Background: Catalpol, an iridoid glycoside, is one of the richest bioactive components present in
Rehmannia glutinosa. More and more metabolites of drugs have exhibited various pharmacological effects,
thus providing guidance for clinical application. However, few researches have paid attention to the
metabolism of catalpol.
Objective: This study aimed to establish a rapid and effective method to identify catalpol metabolites and evaluate
the biotransformation pathways of catalpol in rats.
Methods: In this study, catalpol metabolites in rat urine, plasma and faeces were analyzed by UHPLC-Q-Exactive
MS for the characterization of the metabolism of catalpol. Based on high-resolution extracted ion chromatograms
(HREICs) and parallel reaction monitoring mode (PRM), metabolites of catalpol were identified by comparing
the diagnostic product ions (DPIs), chromatographic retention times, neutral loss fragments (NLFs) and
accurate mass measurement with those of catalpol reference standard.

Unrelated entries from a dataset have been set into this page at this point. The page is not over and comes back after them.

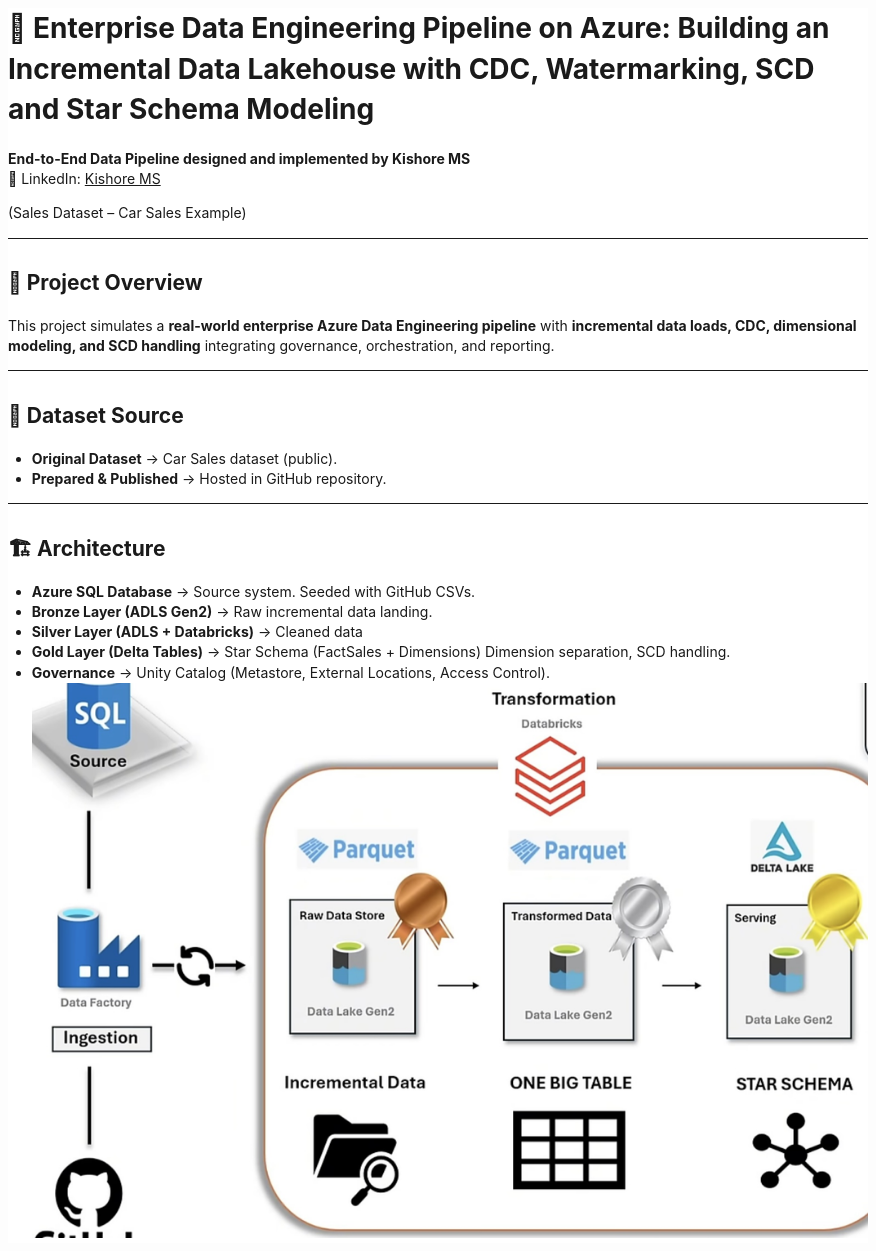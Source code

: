 # 📘 Enterprise Data Engineering Pipeline on Azure: Building an Incremental Data Lakehouse with CDC, Watermarking, SCD and Star Schema Modeling

**End-to-End Data Pipeline designed and implemented by Kishore MS**  
🔗 LinkedIn: [Kishore MS](https://in.linkedin.com/in/kishore-m-s-ba56b4245)

(Sales Dataset – Car Sales Example)

---

## 🔹 Project Overview
This project simulates a **real-world enterprise Azure Data Engineering pipeline** with **incremental data loads, CDC, dimensional modeling, and SCD handling** integrating governance, orchestration, and reporting.  

---

## 📂 Dataset Source
- **Original Dataset** → Car Sales dataset (public).  
- **Prepared & Published** → Hosted in GitHub repository.  

---

## 🏗️ Architecture
- **Azure SQL Database** → Source system. Seeded with GitHub CSVs.  
- **Bronze Layer (ADLS Gen2)** → Raw incremental data landing.  
- **Silver Layer (ADLS + Databricks)** → Cleaned data
- **Gold Layer (Delta Tables)** → Star Schema (FactSales + Dimensions) Dimension separation, SCD handling. 
- **Governance** → Unity Catalog (Metastore, External Locations, Access Control).  
![alt text](Screenshots/IMG_3173.PNG)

Results: A total of 29 catalpol metabolites were detected and identified in both negative and positive ion
modes. Nine metabolic reactions, including deglycosylation, hydroxylation, dihydroxylation, hydrogenation, dehydrogenation,
oxidation of methylene to ketone, glucuronidation, glycine conjugation and cysteine conjugation,
Conclusion: A rapid and effective method based on UHPLC-Q-Exactive MS was developed to mine the
metabolism information of catalpol. Results of metabolites and biotransformation pathways of catalpol suggested
that when orally administrated, catalpol was firstly metabolized into catalpol aglycone, after which phase I
and phase II reactions occurred. However, hydrophilic chromatography-mass spectrometry is still needed to further
find the polar metabolites of catalpol.